The two versions of AutoML challenge we have run differ in the difficulty of transfer learning. In the 2015/2016 challenge, round 0 introduced a sample of all types of data and difficulties (types of targets, sparse data or not, missing data or not, categorical variables of not, more examples than features or not). Then each round ramped up difficulty. The datasets of round 0 were relatively easy. Then at each round, the code of the participants was blindtested on data that were one notch harder than in the previous round. Hence transfer was quite hard. In the 2018 challenge, we had 2 phases, each with 5 datasets of similar difficulty and the datasets of the first phase were each matched with one corresponding dataset on a similar task. As a result, transfer was made simpler.
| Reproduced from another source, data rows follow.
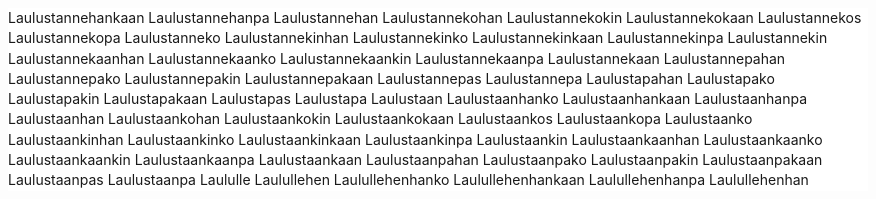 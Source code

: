 Laulustannehankaan
Laulustannehanpa
Laulustannehan
Laulustannekohan
Laulustannekokin
Laulustannekokaan
Laulustannekos
Laulustannekopa
Laulustanneko
Laulustannekinhan
Laulustannekinko
Laulustannekinkaan
Laulustannekinpa
Laulustannekin
Laulustannekaanhan
Laulustannekaanko
Laulustannekaankin
Laulustannekaanpa
Laulustannekaan
Laulustannepahan
Laulustannepako
Laulustannepakin
Laulustannepakaan
Laulustannepas
Laulustannepa
Laulustapahan
Laulustapako
Laulustapakin
Laulustapakaan
Laulustapas
Laulustapa
Laulustaan
Laulustaanhanko
Laulustaanhankaan
Laulustaanhanpa
Laulustaanhan
Laulustaankohan
Laulustaankokin
Laulustaankokaan
Laulustaankos
Laulustaankopa
Laulustaanko
Laulustaankinhan
Laulustaankinko
Laulustaankinkaan
Laulustaankinpa
Laulustaankin
Laulustaankaanhan
Laulustaankaanko
Laulustaankaankin
Laulustaankaanpa
Laulustaankaan
Laulustaanpahan
Laulustaanpako
Laulustaanpakin
Laulustaanpakaan
Laulustaanpas
Laulustaanpa
Laululle
Laulullehen
Laulullehenhanko
Laulullehenhankaan
Laulullehenhanpa
Laulullehenhan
Concerning the starting kit and baseline methods, we provided code that ended up being the basis of the solution of the majority of participants (with notable exceptions from industry such as Intel and Orange who used their own “in house” packages). Thus, we can question whether the software provided biased the approaches taken. Indeed, all participants used some form of ensemble learning, similarly to the strategy used in the starting kit. However, it can be argued that this is a “natural” strategy for this problem. But, in general, the question of providing enough starting material to the participants without biasing the challenge in a particular direction remains a delicate issue.
From the point of view of challenge protocol design, we learned that it is difficult to keep teams focused for an extended period of time and go through many challenge phases. We attained a large number of participants (over 600) over the whole course of the AutoML challenge, which lasted over a year (2015/2016) and was punctuated by several events (such as hackathons). However, it may be preferable to organize yearly events punctuated by workshops. This is a natural way of balancing competition and cooperation since workshops are a place of exchange. Participants are naturally rewarded by the recognition they gain via the system of scientific publications. As a confirmation of this conjecture, the second instance of the AutoML challenge (2017/2018) lasting only 4 months attracted nearly 300 participants.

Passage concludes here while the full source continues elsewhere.